(Source texts of formatted documents)
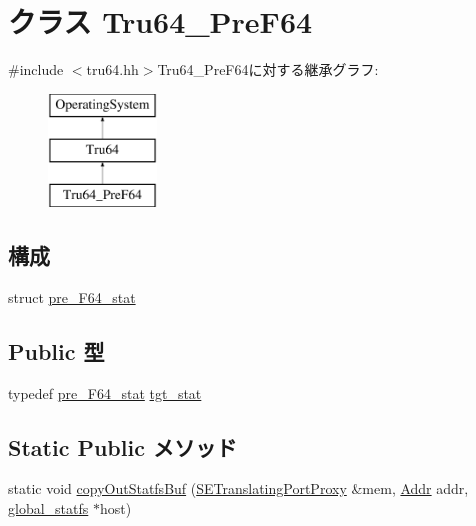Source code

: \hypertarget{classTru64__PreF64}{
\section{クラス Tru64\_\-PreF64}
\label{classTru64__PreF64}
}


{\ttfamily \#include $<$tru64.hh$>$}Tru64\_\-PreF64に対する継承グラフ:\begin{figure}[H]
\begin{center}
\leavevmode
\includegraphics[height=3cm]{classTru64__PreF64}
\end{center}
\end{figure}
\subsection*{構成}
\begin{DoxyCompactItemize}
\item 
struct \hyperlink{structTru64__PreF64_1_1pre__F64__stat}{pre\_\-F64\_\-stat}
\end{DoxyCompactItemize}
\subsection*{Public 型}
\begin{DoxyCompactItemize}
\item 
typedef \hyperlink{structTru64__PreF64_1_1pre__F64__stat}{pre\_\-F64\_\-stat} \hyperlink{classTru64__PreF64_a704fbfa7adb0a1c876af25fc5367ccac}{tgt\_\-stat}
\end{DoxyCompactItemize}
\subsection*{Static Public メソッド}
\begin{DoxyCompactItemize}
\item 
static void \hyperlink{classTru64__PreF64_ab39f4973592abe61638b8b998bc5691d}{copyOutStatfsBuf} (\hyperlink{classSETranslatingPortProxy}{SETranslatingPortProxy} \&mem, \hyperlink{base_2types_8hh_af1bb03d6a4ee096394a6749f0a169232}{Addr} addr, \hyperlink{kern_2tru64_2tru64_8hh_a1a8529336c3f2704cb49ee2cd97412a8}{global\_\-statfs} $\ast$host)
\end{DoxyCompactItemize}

==

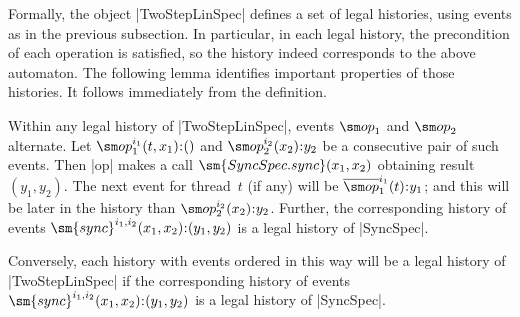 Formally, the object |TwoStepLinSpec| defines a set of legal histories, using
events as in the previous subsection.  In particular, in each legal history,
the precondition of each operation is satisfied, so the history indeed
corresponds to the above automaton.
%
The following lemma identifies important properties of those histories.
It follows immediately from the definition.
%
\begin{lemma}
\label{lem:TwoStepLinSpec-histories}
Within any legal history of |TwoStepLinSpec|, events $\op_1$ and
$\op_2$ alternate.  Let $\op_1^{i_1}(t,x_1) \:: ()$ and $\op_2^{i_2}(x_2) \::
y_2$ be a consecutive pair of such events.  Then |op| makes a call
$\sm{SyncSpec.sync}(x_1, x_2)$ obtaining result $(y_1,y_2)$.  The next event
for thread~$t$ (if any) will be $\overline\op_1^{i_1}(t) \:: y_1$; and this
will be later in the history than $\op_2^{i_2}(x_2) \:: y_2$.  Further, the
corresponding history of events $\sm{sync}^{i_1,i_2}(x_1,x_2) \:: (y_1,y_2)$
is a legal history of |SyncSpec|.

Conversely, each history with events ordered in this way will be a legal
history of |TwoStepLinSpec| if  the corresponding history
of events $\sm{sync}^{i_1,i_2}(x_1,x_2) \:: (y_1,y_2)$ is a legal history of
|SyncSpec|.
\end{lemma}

▸ YOUR INSTRUCTIONS
Look over the records above and filter for each line with the word "subsection".

▸ RESULT OF THIS EXERCISE
\subsection*{構成}
\subsection*{Public 型}
\subsection*{Static Public メソッド}
events as in the previous subsection.  In particular, in each legal history,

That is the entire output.